# [Supplied data]
[Start of Attachment]
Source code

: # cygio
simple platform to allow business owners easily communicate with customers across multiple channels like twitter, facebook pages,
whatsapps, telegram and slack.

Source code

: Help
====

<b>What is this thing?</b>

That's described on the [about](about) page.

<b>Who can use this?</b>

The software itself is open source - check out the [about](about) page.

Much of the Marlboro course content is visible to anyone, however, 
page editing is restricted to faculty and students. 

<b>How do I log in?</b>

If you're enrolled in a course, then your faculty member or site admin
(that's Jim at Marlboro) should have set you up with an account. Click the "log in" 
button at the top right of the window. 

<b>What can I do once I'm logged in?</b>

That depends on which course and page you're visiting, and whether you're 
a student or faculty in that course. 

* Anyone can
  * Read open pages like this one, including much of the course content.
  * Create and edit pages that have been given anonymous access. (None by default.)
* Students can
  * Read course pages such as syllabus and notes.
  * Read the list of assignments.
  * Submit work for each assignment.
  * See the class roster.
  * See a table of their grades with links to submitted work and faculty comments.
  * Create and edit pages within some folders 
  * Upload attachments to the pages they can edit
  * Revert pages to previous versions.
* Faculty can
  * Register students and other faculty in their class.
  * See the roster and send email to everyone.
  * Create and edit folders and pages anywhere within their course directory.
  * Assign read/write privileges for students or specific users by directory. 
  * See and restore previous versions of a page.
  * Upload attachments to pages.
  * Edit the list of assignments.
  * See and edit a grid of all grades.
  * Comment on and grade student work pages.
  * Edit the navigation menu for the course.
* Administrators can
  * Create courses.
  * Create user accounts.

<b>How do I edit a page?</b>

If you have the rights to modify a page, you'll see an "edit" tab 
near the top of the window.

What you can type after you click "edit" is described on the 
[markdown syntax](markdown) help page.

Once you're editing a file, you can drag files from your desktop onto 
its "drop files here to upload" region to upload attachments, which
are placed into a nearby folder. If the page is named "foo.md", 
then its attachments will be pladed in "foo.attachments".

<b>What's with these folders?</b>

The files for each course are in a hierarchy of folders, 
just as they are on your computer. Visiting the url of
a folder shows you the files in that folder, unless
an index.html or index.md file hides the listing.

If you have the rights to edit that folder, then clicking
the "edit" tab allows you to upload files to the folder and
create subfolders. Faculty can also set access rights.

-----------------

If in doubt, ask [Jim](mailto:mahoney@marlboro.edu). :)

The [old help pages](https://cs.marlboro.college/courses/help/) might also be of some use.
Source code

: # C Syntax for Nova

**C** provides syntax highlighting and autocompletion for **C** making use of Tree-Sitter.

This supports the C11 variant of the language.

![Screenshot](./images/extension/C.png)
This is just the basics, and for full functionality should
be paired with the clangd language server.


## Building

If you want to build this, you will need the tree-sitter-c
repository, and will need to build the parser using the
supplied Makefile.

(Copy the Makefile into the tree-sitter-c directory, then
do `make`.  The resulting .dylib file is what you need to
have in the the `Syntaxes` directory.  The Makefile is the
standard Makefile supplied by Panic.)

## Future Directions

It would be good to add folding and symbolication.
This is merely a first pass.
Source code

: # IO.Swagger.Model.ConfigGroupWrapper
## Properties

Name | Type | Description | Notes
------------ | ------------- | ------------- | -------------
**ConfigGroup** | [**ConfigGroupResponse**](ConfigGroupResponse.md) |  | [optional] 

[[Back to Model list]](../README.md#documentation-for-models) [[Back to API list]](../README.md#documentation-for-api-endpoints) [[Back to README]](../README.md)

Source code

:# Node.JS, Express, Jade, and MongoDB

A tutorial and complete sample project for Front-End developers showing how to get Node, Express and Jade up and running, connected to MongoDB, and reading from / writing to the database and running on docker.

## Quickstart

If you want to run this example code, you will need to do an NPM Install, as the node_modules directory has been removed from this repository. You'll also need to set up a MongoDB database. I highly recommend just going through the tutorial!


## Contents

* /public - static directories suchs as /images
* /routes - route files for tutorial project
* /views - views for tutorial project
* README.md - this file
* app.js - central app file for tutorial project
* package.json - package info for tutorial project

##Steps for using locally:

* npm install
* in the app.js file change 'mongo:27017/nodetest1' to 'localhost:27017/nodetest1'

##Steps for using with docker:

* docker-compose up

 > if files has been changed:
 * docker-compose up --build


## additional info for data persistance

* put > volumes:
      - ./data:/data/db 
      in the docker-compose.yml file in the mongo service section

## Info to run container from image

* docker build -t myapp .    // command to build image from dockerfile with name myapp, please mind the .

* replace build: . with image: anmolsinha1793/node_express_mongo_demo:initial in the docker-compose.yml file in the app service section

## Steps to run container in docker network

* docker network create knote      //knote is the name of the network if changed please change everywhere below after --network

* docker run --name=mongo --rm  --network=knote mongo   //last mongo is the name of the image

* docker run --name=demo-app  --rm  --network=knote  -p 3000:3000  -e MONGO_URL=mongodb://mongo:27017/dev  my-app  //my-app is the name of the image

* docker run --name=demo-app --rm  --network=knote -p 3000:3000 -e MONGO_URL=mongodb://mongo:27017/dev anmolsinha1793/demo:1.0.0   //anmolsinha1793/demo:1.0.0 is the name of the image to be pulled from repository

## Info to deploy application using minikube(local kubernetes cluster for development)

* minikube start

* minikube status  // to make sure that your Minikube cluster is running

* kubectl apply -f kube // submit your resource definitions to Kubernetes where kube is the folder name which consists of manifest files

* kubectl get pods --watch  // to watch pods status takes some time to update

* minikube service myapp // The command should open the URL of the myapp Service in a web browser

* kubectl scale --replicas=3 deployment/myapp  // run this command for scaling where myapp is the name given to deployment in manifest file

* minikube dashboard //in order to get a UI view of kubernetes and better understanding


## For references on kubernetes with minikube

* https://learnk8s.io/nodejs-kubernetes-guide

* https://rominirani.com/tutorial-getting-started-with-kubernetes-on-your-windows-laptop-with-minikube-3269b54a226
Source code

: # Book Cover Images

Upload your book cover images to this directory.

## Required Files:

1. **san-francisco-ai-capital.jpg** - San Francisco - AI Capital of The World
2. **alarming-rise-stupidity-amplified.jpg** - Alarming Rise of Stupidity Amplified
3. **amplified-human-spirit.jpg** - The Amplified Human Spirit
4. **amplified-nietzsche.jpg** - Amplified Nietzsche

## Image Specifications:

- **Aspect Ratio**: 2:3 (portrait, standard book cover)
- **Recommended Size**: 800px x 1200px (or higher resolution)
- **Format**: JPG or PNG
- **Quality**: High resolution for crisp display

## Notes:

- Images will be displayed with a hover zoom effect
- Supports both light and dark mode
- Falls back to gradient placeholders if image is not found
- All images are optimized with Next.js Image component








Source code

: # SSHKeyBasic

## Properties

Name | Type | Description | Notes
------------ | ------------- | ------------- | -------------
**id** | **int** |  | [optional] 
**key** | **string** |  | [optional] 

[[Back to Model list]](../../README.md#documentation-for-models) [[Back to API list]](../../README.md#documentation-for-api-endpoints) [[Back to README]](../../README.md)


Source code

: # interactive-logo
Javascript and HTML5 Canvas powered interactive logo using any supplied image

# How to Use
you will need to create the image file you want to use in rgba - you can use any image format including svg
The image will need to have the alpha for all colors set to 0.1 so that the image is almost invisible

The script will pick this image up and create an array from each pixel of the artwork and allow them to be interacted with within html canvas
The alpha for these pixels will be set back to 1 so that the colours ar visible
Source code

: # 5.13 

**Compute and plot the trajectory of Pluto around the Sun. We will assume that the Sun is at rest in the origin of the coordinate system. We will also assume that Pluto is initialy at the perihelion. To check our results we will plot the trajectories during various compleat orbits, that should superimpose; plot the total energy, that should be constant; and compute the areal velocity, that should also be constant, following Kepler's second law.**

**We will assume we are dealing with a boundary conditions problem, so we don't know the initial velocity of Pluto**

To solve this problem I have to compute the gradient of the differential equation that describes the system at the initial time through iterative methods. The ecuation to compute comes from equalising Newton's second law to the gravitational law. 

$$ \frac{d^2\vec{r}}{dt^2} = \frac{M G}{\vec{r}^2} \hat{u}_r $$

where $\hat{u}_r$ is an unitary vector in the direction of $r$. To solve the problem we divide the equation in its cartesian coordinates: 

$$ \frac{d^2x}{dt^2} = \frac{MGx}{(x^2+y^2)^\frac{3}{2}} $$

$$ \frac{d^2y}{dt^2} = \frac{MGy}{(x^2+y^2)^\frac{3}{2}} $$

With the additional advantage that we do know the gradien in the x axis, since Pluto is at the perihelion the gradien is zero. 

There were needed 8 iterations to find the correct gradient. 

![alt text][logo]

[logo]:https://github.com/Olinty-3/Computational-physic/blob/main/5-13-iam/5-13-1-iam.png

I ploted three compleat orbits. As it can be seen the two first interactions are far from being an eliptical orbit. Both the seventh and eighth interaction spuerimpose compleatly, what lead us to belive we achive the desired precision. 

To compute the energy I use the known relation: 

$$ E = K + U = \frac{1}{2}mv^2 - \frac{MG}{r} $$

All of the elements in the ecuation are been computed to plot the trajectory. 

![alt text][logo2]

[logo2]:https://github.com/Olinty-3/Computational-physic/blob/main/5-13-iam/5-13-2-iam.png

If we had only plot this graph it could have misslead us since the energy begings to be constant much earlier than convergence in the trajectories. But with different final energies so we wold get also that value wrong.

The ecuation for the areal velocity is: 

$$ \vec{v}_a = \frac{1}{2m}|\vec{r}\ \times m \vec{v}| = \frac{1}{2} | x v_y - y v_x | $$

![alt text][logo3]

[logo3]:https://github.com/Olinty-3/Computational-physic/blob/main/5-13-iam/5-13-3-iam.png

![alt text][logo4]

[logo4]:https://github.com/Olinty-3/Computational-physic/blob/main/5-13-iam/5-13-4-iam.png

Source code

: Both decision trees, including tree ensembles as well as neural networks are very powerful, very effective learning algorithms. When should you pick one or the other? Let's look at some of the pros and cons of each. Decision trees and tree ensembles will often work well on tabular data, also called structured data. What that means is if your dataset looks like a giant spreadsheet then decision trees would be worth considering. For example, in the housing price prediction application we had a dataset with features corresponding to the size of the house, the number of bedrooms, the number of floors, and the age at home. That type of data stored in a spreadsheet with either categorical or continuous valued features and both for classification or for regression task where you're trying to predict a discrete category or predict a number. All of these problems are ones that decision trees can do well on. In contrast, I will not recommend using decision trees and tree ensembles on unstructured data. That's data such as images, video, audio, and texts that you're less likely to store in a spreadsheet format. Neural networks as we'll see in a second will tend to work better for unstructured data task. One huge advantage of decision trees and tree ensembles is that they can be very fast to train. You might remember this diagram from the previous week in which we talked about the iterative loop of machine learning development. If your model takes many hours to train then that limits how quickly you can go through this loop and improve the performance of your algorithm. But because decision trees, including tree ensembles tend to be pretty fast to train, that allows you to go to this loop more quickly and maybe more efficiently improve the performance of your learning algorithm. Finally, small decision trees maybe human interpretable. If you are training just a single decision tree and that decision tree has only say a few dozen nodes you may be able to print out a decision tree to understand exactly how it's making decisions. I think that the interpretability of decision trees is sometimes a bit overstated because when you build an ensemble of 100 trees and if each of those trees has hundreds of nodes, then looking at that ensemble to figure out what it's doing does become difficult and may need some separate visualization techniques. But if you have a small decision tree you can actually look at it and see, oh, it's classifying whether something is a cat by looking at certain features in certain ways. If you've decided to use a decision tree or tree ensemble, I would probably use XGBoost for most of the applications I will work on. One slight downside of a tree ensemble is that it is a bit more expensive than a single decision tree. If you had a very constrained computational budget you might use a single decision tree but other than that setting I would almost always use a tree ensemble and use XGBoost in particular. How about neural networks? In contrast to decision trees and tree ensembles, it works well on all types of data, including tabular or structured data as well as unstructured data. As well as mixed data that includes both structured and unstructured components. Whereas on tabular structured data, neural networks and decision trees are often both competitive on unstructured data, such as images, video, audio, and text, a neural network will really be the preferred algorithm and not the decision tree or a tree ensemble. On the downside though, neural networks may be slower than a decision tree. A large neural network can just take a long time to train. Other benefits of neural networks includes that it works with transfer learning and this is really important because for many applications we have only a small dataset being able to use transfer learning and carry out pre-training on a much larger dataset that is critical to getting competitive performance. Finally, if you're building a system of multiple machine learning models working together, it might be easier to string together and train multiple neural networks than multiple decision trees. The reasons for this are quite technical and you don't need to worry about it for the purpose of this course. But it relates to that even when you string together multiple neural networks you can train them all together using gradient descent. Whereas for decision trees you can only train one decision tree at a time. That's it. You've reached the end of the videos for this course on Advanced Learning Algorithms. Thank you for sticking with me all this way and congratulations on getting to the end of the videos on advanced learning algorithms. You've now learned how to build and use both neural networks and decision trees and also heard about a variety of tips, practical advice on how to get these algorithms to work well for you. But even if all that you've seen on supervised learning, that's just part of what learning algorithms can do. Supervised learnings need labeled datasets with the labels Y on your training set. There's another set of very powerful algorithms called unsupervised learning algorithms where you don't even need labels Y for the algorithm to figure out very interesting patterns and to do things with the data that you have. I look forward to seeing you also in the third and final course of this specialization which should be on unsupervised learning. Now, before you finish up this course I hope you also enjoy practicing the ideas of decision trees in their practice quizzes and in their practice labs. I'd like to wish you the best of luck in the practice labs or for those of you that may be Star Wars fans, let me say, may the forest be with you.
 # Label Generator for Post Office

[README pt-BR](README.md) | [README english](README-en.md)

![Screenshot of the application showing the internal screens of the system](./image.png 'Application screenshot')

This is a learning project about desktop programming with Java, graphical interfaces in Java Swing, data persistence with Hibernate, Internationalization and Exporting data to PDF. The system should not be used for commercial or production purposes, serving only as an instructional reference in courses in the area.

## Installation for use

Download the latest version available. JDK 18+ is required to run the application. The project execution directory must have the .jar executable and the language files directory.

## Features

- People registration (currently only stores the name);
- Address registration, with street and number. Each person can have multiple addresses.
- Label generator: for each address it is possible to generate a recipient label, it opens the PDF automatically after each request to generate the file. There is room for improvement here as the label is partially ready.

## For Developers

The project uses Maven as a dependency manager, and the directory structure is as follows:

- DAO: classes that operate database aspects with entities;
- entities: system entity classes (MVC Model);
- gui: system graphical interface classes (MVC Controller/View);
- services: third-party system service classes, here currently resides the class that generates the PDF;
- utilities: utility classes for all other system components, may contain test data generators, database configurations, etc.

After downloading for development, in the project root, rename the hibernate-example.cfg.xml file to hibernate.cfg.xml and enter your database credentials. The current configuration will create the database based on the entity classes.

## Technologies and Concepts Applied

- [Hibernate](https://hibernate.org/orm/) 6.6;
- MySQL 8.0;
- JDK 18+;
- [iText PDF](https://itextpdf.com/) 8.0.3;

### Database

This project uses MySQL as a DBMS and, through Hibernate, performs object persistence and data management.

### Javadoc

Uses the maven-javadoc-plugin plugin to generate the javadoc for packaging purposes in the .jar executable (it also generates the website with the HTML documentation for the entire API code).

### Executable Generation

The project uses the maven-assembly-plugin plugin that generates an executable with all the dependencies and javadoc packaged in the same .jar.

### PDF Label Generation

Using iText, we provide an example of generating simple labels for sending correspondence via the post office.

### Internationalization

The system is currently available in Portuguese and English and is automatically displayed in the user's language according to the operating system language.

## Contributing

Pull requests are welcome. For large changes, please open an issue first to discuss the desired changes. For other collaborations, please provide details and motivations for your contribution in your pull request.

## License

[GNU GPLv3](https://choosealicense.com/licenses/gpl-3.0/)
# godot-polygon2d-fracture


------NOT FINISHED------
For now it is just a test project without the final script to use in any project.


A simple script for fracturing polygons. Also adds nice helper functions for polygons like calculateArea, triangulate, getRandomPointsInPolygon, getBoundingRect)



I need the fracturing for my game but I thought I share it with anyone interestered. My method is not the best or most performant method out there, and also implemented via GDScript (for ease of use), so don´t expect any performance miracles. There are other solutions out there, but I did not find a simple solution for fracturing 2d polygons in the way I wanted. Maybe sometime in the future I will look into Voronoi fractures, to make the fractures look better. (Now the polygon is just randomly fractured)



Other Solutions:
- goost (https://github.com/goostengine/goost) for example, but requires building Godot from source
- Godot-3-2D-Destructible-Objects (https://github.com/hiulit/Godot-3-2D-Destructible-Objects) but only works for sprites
[End of Attachment]
# [To do]
Your reply should hold every line from the data that contains "access", copied in full.

# [Expected answer]
  * Create and edit pages that have been given anonymous access. (None by default.)
create subfolders. Faculty can also set access rights.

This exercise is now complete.